One of the most widely used technique for stellar dating is the so-called Gyrochronology, where the stellar rotation breaking with time is used to estimate the age of the stars. This technique is now under revision due to recent discoveries showing that, from a certain age, the rotational breaking-down stops. Our Sun is close to this transition in the magnetic dynamo (the physical phenomenon we think is responsible for the breaking-down).
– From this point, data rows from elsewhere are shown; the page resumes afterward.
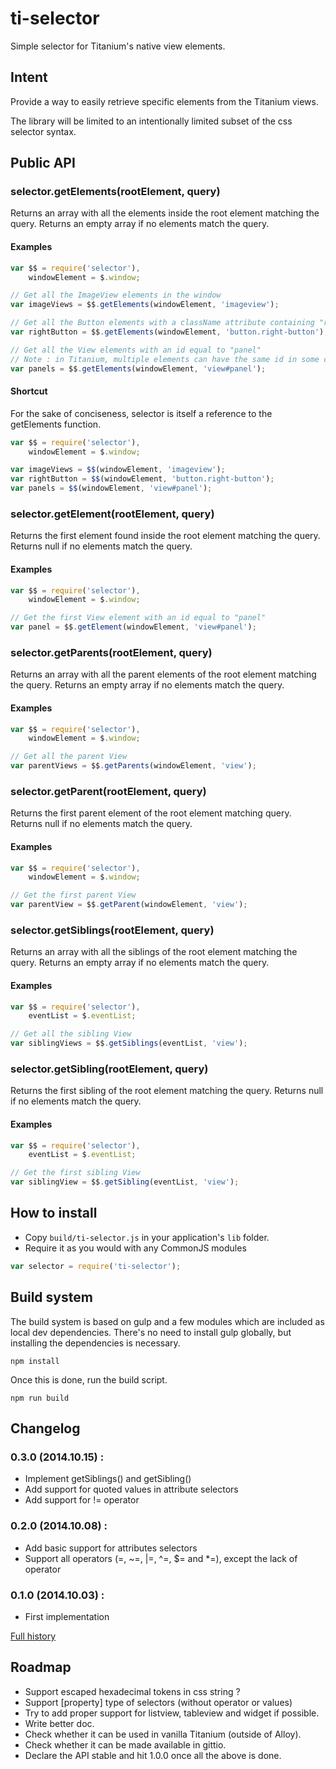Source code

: # ti-selector

Simple selector for Titanium's native view elements.

## Intent

Provide a way to easily retrieve specific elements from the Titanium views.

The library will be limited to an intentionally limited subset of the css selector syntax.

## Public API

### selector.getElements(rootElement, query)

Returns an array with all the elements inside the root element matching the query.
Returns an empty array if no elements match the query.

#### Examples

```js
var $$ = require('selector'),
    windowElement = $.window;

// Get all the ImageView elements in the window
var imageViews = $$.getElements(windowElement, 'imageview');

// Get all the Button elements with a className attribute containing "right-button"
var rightButton = $$.getElements(windowElement, 'button.right-button');

// Get all the View elements with an id equal to "panel"
// Note : in Titanium, multiple elements can have the same id in some circumstances
var panels = $$.getElements(windowElement, 'view#panel');
```

#### Shortcut

For the sake of conciseness, selector is itself a reference to the getElements function.

```js
var $$ = require('selector'),
    windowElement = $.window;

var imageViews = $$(windowElement, 'imageview');
var rightButton = $$(windowElement, 'button.right-button');
var panels = $$(windowElement, 'view#panel');
```

### selector.getElement(rootElement, query)

Returns the first element found inside the root element matching the query.
Returns null if no elements match the query.

#### Examples

```js
var $$ = require('selector'),
    windowElement = $.window;

// Get the first View element with an id equal to "panel"
var panel = $$.getElement(windowElement, 'view#panel');
```

### selector.getParents(rootElement, query)

Returns an array with all the parent elements of the root element matching the query.
Returns an empty array if no elements match the query.

#### Examples

```js
var $$ = require('selector'),
    windowElement = $.window;

// Get all the parent View
var parentViews = $$.getParents(windowElement, 'view');
```

### selector.getParent(rootElement, query)

Returns the first parent element of the root element matching query.
Returns null if no elements match the query.

#### Examples

```js
var $$ = require('selector'),
    windowElement = $.window;

// Get the first parent View
var parentView = $$.getParent(windowElement, 'view');
```

### selector.getSiblings(rootElement, query)

Returns an array with all the siblings of the root element matching the query.
Returns an empty array if no elements match the query.

#### Examples

```js
var $$ = require('selector'),
    eventList = $.eventList;

// Get all the sibling View
var siblingViews = $$.getSiblings(eventList, 'view');
```

### selector.getSibling(rootElement, query)

Returns the first sibling of the root element matching the query.
Returns null if no elements match the query.

#### Examples

```js
var $$ = require('selector'),
    eventList = $.eventList;

// Get the first sibling View
var siblingView = $$.getSibling(eventList, 'view');
```

## How to install

 * Copy ```build/ti-selector.js``` in your application's ```lib``` folder.
 * Require it as you would with any CommonJS modules

```js
var selector = require('ti-selector');
```

## Build system

The build system is based on gulp and a few modules which are included as local dev dependencies.
There's no need to install gulp globally, but installing the dependencies is necessary.

```npm install```

Once this is done, run the build script.

```npm run build```

## Changelog

### 0.3.0 (2014.10.15) :

 * Implement getSiblings() and getSibling()
 * Add support for quoted values in attribute selectors
 * Add support for != operator

### 0.2.0 (2014.10.08) :

 * Add basic support for attributes selectors
 * Support all operators (=, ~=, |=, ^=, $= and *=), except the lack of operator

### 0.1.0 (2014.10.03) :

 * First implementation

[Full history](https://github.com/kchapelier/ti-selector/blob/master/CHANGELOG.md)

## Roadmap

 * Support escaped hexadecimal tokens in css string ?
 * Support [property] type of selectors (without operator or values)
 * Try to add proper support for listview, tableview and widget if possible.
 * Write better doc.
 * Check whether it can be used in vanilla Titanium (outside of Alloy).
 * Check whether it can be made available in gittio.
 * Declare the API stable and hit 1.0.0 once all the above is done.
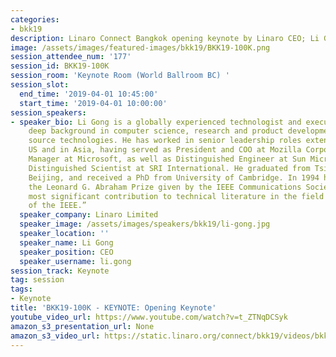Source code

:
 ```yaml
---
categories:
- bkk19
description: Linaro Connect Bangkok opening keynote by Linaro CEO; Li Gong.<br><br><br>
image: /assets/images/featured-images/bkk19/BKK19-100K.png
session_attendee_num: '177'
session_id: BKK19-100K
session_room: 'Keynote Room (World Ballroom BC) '
session_slot:
  end_time: '2019-04-01 10:45:00'
  start_time: '2019-04-01 10:00:00'
session_speakers:
- speaker_bio: Li Gong is a globally experienced technologist and executive, with
    deep background in computer science, research and product development, and open
    source technologies. He has worked in senior leadership roles extensively in the
    US and in Asia, having served as President and COO at Mozilla Corporation, General
    Manager at Microsoft, as well as Distinguished Engineer at Sun Microsystems and
    Distinguished Scientist at SRI International. He graduated from Tsinghua University,
    Beijing, and received a PhD from University of Cambridge. In 1994 he received
    the Leonard G. Abraham Prize given by the IEEE Communications Society for “the
    most significant contribution to technical literature in the field of interest
    of the IEEE.”
  speaker_company: Linaro Limited
  speaker_image: /assets/images/speakers/bkk19/li-gong.jpg
  speaker_location: ''
  speaker_name: Li Gong
  speaker_position: CEO
  speaker_username: li.gong
session_track: Keynote
tag: session
tags:
- Keynote
title: 'BKK19-100K - KEYNOTE: Opening Keynote'
youtube_video_url: https://www.youtube.com/watch?v=t_ZTNqDCSyk
amazon_s3_presentation_url: None
amazon_s3_video_url: https://static.linaro.org/connect/bkk19/videos/bkk19-100k.mp4
---
```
In a recent paper, Gallet & Delorme present a sort of spin-off from gyrochronology: Tidal-Chronology. The idea is similar to gyrochronology: dating stars using their change in the rotational period with time, but the physical process change. In the case of tidal-chronology, the physical source of this change is the tidal interaction between the star and a hosted exoplanet. When an exoplanet is orbiting a star, there are tidal forces coupling both objects. When the distances between them are large and the masses are very different (as it is the case of the Sun and The Earth, for example), these forces are weak. But when the planet is really big (like Jupiter or larger) and the distance star-planet is really short, these forces are not negligible. In fact, using simulations these authors show that they are strong enough for driving a rotational breaking-down in the hosting stars.
Therefore, it is a mechanism that can be applied only for a limit number of cases, but it is an open door for a new way of dating stars, something we really appreciate.